(Rendered images with source text)
▬▬▬
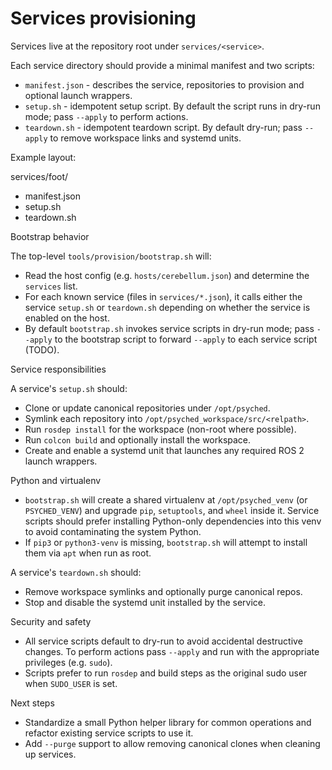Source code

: # Services provisioning

Services live at the repository root under `services/<service>`.

Each service directory should provide a minimal manifest and two scripts:

- `manifest.json` - describes the service, repositories to provision and optional launch wrappers.
- `setup.sh` - idempotent setup script. By default the script runs in dry-run mode; pass `--apply` to perform actions.
- `teardown.sh` - idempotent teardown script. By default dry-run; pass `--apply` to remove workspace links and systemd units.

Example layout:

services/foot/
- manifest.json
- setup.sh
- teardown.sh

Bootstrap behavior

The top-level `tools/provision/bootstrap.sh` will:
- Read the host config (e.g. `hosts/cerebellum.json`) and determine the `services` list.
- For each known service (files in `services/*.json`), it calls either the service `setup.sh` or `teardown.sh` depending on whether the service is enabled on the host.
- By default `bootstrap.sh` invokes service scripts in dry-run mode; pass `--apply` to the bootstrap script to forward `--apply` to each service script (TODO).

Service responsibilities

A service's `setup.sh` should:
- Clone or update canonical repositories under `/opt/psyched`.
- Symlink each repository into `/opt/psyched_workspace/src/<relpath>`.
- Run `rosdep install` for the workspace (non-root where possible).
- Run `colcon build` and optionally install the workspace.
- Create and enable a systemd unit that launches any required ROS 2 launch wrappers.

Python and virtualenv

- `bootstrap.sh` will create a shared virtualenv at `/opt/psyched_venv` (or `PSYCHED_VENV`) and upgrade `pip`, `setuptools`, and `wheel` inside it. Service scripts should prefer installing Python-only dependencies into this venv to avoid contaminating the system Python.
- If `pip3` or `python3-venv` is missing, `bootstrap.sh` will attempt to install them via `apt` when run as root.

A service's `teardown.sh` should:
- Remove workspace symlinks and optionally purge canonical repos.
- Stop and disable the systemd unit installed by the service.

Security and safety

- All service scripts default to dry-run to avoid accidental destructive changes. To perform actions pass `--apply` and run with the appropriate privileges (e.g. `sudo`).
- Scripts prefer to run `rosdep` and build steps as the original sudo user when `SUDO_USER` is set.

Next steps

- Standardize a small Python helper library for common operations and refactor existing service scripts to use it.
- Add `--purge` support to allow removing canonical clones when cleaning up services.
▬▬▬
**Task to carry out**
Please return only the lines above, starting at the line that has "- Clone or update" and ending at the line that has "run as root.", keeping both and leaving each one unchanged.

**The completed task**
- Clone or update canonical repositories under `/opt/psyched`.
- Symlink each repository into `/opt/psyched_workspace/src/<relpath>`.
- Run `rosdep install` for the workspace (non-root where possible).
- Run `colcon build` and optionally install the workspace.
- Create and enable a systemd unit that launches any required ROS 2 launch wrappers.

Python and virtualenv

- `bootstrap.sh` will create a shared virtualenv at `/opt/psyched_venv` (or `PSYCHED_VENV`) and upgrade `pip`, `setuptools`, and `wheel` inside it. Service scripts should prefer installing Python-only dependencies into this venv to avoid contaminating the system Python.
- If `pip3` or `python3-venv` is missing, `bootstrap.sh` will attempt to install them via `apt` when run as root.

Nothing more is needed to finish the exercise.